Come mai ha scritto un Diario del Sud?
“Il punto di partenza è stata l’attenzione ad alcuni scrittori meridionali. Ripercorrendo la storia della letteratura italiana dell’Otto e Novecento ho fatto una scoperta: gli autori che hanno più contato sono o del Sud o del Triveneto. Gli scrittori metropolitani (quelli di Roma, Milano, Firenze o Bologna) erano i meno esemplari. Se penso a Verga, Pirandello, Tomaso di Lampdusa, Brancati, Vittoriani, Sciascia o a Nievo, Parise, Comisso, mi sembrano gli autori dotati di maggior fascino. Pur essendo legati ai loro territori, hanno manifestato una grande apertura e attenzione verso l’esterno. L’interesse che essi rivestono risiede nel fatto che hanno raccontato la società, i linguaggi, le geografie, la cultura quotidiana delle loro regioni, interessate da processi di mutamento e di evoluzione. Lo hanno fatto con una vitalità molto forte e concreta, evitando il rischio della retorica intellettuale o sentimentale”.
Questo è stato il punto di partenza, ma il suo libro è anche altro…
“Nel 1954 incontrai Elio Vittorini, del quale fui per dodici anni l’assistente. Da allora ho preso ad analizzare la realtà culturale del Sud Italia in maniera approfondita. Ho capito che la cultura meridionale era ricca e proiettata verso l’Europa. Il Meridione non è mai stato provincia, anche a livello filosofico, politico, ecc. Nel libro, poi, la mia attenzione anche alla terra, alla vegetazione, alla cucina, ai profumi, agli odori… Lo si vede bene nelle quattro poesie che ho inserito nel volume. In quella intitolata L’odore della Sicilia ho cercato di dire come l’insieme di questi odori costituisca la civiltà stessa”.
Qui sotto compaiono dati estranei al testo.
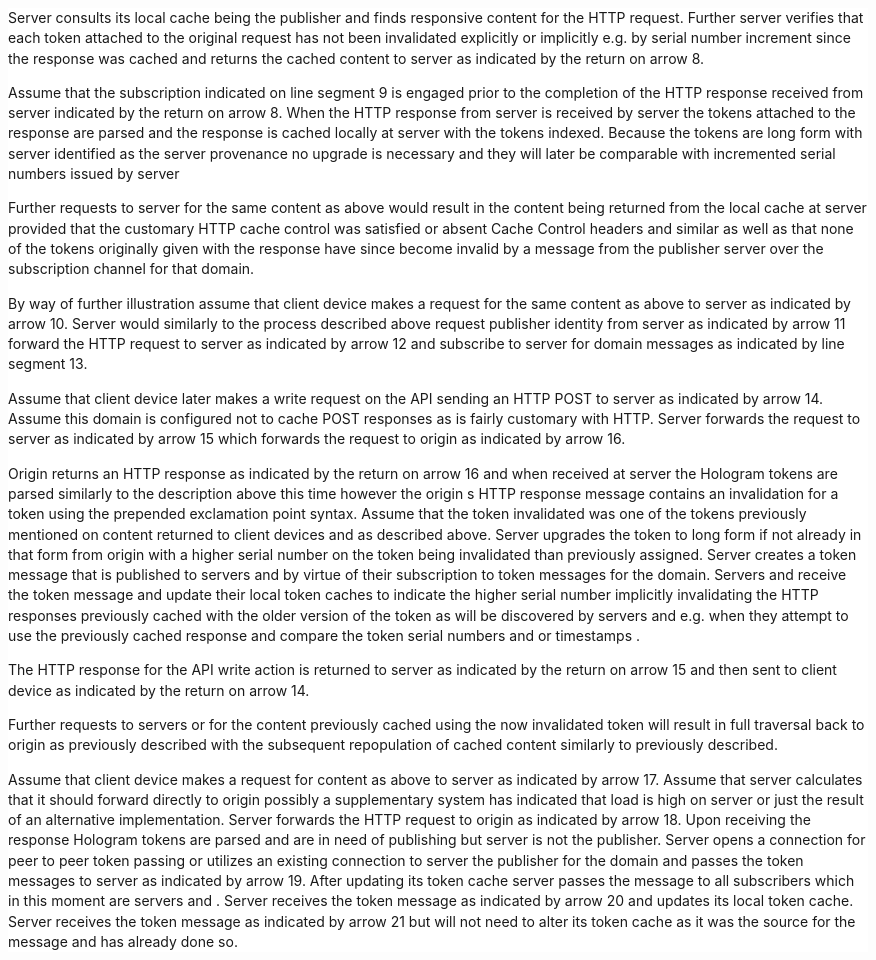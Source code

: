 Server consults its local cache being the publisher and finds responsive content for the HTTP request. Further server verifies that each token attached to the original request has not been invalidated explicitly or implicitly e.g. by serial number increment since the response was cached and returns the cached content to server as indicated by the return on arrow 8.

Assume that the subscription indicated on line segment 9 is engaged prior to the completion of the HTTP response received from server indicated by the return on arrow 8. When the HTTP response from server is received by server the tokens attached to the response are parsed and the response is cached locally at server with the tokens indexed. Because the tokens are long form with server identified as the server provenance no upgrade is necessary and they will later be comparable with incremented serial numbers issued by server

Further requests to server for the same content as above would result in the content being returned from the local cache at server provided that the customary HTTP cache control was satisfied or absent Cache Control headers and similar as well as that none of the tokens originally given with the response have since become invalid by a message from the publisher server over the subscription channel for that domain.

By way of further illustration assume that client device makes a request for the same content as above to server as indicated by arrow 10. Server would similarly to the process described above request publisher identity from server as indicated by arrow 11 forward the HTTP request to server as indicated by arrow 12 and subscribe to server for domain messages as indicated by line segment 13.

Assume that client device later makes a write request on the API sending an HTTP POST to server as indicated by arrow 14. Assume this domain is configured not to cache POST responses as is fairly customary with HTTP. Server forwards the request to server as indicated by arrow 15 which forwards the request to origin as indicated by arrow 16.

Origin returns an HTTP response as indicated by the return on arrow 16 and when received at server the Hologram tokens are parsed similarly to the description above this time however the origin s HTTP response message contains an invalidation for a token using the prepended exclamation point syntax. Assume that the token invalidated was one of the tokens previously mentioned on content returned to client devices and as described above. Server upgrades the token to long form if not already in that form from origin with a higher serial number on the token being invalidated than previously assigned. Server creates a token message that is published to servers and by virtue of their subscription to token messages for the domain. Servers and receive the token message and update their local token caches to indicate the higher serial number implicitly invalidating the HTTP responses previously cached with the older version of the token as will be discovered by servers and e.g. when they attempt to use the previously cached response and compare the token serial numbers and or timestamps .

The HTTP response for the API write action is returned to server as indicated by the return on arrow 15 and then sent to client device as indicated by the return on arrow 14.

Further requests to servers or for the content previously cached using the now invalidated token will result in full traversal back to origin as previously described with the subsequent repopulation of cached content similarly to previously described.

Assume that client device makes a request for content as above to server as indicated by arrow 17. Assume that server calculates that it should forward directly to origin possibly a supplementary system has indicated that load is high on server or just the result of an alternative implementation. Server forwards the HTTP request to origin as indicated by arrow 18. Upon receiving the response Hologram tokens are parsed and are in need of publishing but server is not the publisher. Server opens a connection for peer to peer token passing or utilizes an existing connection to server the publisher for the domain and passes the token messages to server as indicated by arrow 19. After updating its token cache server passes the message to all subscribers which in this moment are servers and . Server receives the token message as indicated by arrow 20 and updates its local token cache. Server receives the token message as indicated by arrow 21 but will not need to alter its token cache as it was the source for the message and has already done so.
Lei insiste molto sulla dimensione etica del lavoro di scrittore. In cosa consiste?
“Se la letteratura ha un senso, è quello di favorire una sorta di dialogo. Il personaggio, oltre che indagare la propria etica, dialoga con quella della società, mettendola in discussione. L’altro elemento che dà identità alla letteratura, deve essere la messa in scena di un dialogo linguistico e morale. Gli scrittori non devono avere un punto di vista pedagogico, ma di indirizzo etico, e in questo senso svolgono anche un ruolo di formazione civile. Anche in scrittori ludici, come il primo Palazzeschi, o sperimentali, come Gadda, emerge questa dimensione etica, di forte moralità. Ciò accade sempre con gli scrittori migliori, che testimoniano la loro epoca con tutte le sue testimoni. Anche loro sono testimoni involontari, eppure grandi testimoni”.